現在では、桜は観賞用というとらえ方が一般的だが、古く暦が未発達のころは、その開花状況が農事暦であった。つまり、桜は人々の生活の基盤である農事の開始を知るための目安となっていたのである。
さらに、花のつき方でその年の農作物の豊凶が占われたため、人々が山の桜の咲き具合を見に行った。これが最も古い形の「花見」ではないかといわれる。
また、山の桜は「山の神」の依代(よりしろ)として神聖視された。平安時代末にはすでに桜の名所とうたわれた「吉野の桜」は、山での修行をもっぱらとする修験道の中心道場、金峯山寺(きんぷせんじ)がある吉野の金峰山で大切にされた「聖なる桜」が全山に広がっていったものという。
語源としては、日本神話の「木花之開耶姫(コノハナノサクヤヒメ)」の「サクヤ」や、古歌にある「サクラン」という語句を源とするという説、あるいは耕作の神(サ)が憑(つ)く座(クラ)であるという説、「咲く」の複数(ら)の意味という説などがあるが、定かではない。
桜は、一部がヒマラヤや中国大陸、台湾に分布するが、その種類の大部分は日本に分布する。古くから人々とのかかわりが深く、もともと多かった自生種に奈良八重桜のような早くからの栽培種が加わって、まさに日本は桜の国、桜列島となったのである。
今日の栽培種の90%以上が「染井吉野」といわれる。
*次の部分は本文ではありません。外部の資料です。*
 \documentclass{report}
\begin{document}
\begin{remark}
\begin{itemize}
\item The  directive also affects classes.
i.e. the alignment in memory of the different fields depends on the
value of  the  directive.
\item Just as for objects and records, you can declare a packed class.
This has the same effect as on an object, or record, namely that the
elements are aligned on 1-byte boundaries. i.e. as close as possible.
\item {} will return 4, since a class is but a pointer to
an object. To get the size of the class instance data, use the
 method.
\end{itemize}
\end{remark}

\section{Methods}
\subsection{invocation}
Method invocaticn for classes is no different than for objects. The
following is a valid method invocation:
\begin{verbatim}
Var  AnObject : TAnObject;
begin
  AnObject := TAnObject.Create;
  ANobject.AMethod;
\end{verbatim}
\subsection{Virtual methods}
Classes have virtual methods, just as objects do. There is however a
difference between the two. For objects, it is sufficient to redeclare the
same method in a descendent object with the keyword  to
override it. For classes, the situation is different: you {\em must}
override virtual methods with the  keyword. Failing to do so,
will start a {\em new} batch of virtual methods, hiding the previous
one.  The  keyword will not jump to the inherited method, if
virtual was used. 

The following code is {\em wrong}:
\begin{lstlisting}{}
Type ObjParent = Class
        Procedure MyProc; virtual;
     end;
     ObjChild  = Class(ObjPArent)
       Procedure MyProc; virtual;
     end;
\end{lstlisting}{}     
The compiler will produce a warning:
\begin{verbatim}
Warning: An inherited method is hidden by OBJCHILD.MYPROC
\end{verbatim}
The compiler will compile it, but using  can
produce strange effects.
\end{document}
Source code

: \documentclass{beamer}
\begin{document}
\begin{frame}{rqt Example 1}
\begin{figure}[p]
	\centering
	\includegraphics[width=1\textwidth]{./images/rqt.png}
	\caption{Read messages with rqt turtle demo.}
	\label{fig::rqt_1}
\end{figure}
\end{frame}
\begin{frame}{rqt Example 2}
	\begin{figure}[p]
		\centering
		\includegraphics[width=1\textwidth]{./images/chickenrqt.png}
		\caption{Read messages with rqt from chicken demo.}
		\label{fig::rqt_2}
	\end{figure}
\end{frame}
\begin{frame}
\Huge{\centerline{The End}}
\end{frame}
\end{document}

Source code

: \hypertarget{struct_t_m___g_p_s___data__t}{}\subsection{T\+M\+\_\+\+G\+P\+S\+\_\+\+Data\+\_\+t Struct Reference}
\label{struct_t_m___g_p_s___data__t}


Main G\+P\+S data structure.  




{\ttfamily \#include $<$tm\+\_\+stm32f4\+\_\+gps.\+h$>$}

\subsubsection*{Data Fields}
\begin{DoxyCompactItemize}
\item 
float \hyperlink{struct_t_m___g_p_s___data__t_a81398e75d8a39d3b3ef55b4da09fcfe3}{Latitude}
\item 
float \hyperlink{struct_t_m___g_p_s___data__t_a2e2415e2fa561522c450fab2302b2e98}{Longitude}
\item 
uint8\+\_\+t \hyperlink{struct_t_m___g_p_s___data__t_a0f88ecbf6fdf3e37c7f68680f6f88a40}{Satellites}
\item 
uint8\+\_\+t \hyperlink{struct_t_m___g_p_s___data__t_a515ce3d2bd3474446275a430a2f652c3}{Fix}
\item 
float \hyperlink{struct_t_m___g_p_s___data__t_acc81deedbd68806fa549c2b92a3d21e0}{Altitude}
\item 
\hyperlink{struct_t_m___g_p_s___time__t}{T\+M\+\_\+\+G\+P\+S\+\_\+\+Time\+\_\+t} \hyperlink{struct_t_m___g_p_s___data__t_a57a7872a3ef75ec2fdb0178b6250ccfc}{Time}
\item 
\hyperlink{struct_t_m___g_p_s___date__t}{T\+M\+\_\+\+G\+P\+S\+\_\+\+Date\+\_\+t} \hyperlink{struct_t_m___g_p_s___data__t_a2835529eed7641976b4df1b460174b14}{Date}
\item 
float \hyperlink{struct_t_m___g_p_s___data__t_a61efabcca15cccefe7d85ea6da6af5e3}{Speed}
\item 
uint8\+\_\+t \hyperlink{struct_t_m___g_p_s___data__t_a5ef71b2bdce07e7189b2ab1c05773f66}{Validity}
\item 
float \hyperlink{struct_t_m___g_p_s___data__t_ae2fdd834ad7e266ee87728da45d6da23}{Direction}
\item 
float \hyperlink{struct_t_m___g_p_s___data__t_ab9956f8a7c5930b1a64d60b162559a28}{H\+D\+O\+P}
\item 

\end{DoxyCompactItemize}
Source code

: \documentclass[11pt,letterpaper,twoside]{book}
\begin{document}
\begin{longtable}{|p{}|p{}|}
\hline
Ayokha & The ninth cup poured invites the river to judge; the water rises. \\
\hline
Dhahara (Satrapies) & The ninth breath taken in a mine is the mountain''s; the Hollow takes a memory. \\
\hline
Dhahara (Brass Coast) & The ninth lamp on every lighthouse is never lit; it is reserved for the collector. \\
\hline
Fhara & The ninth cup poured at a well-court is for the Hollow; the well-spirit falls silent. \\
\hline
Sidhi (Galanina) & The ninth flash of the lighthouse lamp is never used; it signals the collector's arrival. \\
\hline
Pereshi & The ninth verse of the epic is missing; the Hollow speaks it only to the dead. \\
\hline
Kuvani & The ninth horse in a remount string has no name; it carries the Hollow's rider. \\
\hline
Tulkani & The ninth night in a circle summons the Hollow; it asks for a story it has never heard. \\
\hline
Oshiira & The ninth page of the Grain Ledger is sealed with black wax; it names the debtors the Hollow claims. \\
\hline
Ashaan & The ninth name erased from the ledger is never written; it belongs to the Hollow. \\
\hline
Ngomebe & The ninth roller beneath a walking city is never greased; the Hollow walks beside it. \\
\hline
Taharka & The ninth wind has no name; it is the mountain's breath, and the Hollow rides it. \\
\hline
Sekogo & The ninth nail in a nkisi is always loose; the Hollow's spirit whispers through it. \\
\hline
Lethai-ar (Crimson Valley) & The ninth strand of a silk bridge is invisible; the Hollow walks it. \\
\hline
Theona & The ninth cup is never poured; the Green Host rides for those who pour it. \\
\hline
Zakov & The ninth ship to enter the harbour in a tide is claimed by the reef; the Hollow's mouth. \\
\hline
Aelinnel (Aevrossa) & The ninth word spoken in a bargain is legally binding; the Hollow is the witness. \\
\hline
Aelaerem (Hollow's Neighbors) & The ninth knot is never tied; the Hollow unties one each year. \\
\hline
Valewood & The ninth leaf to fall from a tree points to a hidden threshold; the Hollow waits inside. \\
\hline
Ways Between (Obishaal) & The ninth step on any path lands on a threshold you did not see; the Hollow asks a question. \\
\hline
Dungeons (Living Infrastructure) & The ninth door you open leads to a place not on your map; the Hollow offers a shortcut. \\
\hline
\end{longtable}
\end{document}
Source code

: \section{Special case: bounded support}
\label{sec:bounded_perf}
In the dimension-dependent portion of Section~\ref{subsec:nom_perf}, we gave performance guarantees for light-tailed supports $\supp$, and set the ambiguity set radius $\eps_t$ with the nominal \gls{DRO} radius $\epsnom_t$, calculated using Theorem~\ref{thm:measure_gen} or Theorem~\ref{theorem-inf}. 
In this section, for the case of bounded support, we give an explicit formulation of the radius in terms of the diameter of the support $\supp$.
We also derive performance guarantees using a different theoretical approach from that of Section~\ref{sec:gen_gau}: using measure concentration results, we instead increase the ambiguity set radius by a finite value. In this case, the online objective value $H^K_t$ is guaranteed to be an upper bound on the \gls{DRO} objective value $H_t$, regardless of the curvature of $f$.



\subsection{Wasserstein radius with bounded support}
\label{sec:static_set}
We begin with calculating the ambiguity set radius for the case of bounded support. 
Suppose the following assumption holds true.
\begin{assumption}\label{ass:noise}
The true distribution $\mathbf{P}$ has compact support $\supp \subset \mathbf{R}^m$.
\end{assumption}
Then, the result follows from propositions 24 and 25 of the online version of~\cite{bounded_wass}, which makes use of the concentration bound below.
これは江戸時代末期に江戸の染井村(東京・駒込)の植木職人が育種したもので、明治期に一気に全国に広まった。葉に先立って一斉に開花する。
この染井吉野は、オオシマザクラとエドヒガンの雑種だが、その他の主な自生種としては、ヤマザクラ、カスミザクラ、チョウジザクラ、ヒカンザクラ(カンヒザクラ)などがある。
日本三大桜といわれる山梨県の山高神代桜(やまたかじんだいざくら)はエドヒガンで樹齢2000年、岐阜県の根尾谷薄墨桜(ねおだにうすずみざくら)は同じくエドヒガンで樹齢1500年、福島県の三春滝桜(みはるたきざくら)はベニシダレザクラで樹齢1000年余。すべて国の天然記念物指定。
なお、英語のチェリー(cherry)はセイヨウミザクラ(桜桃)のことであり、日本の桜はジャパニーズチェリーとして区別されている。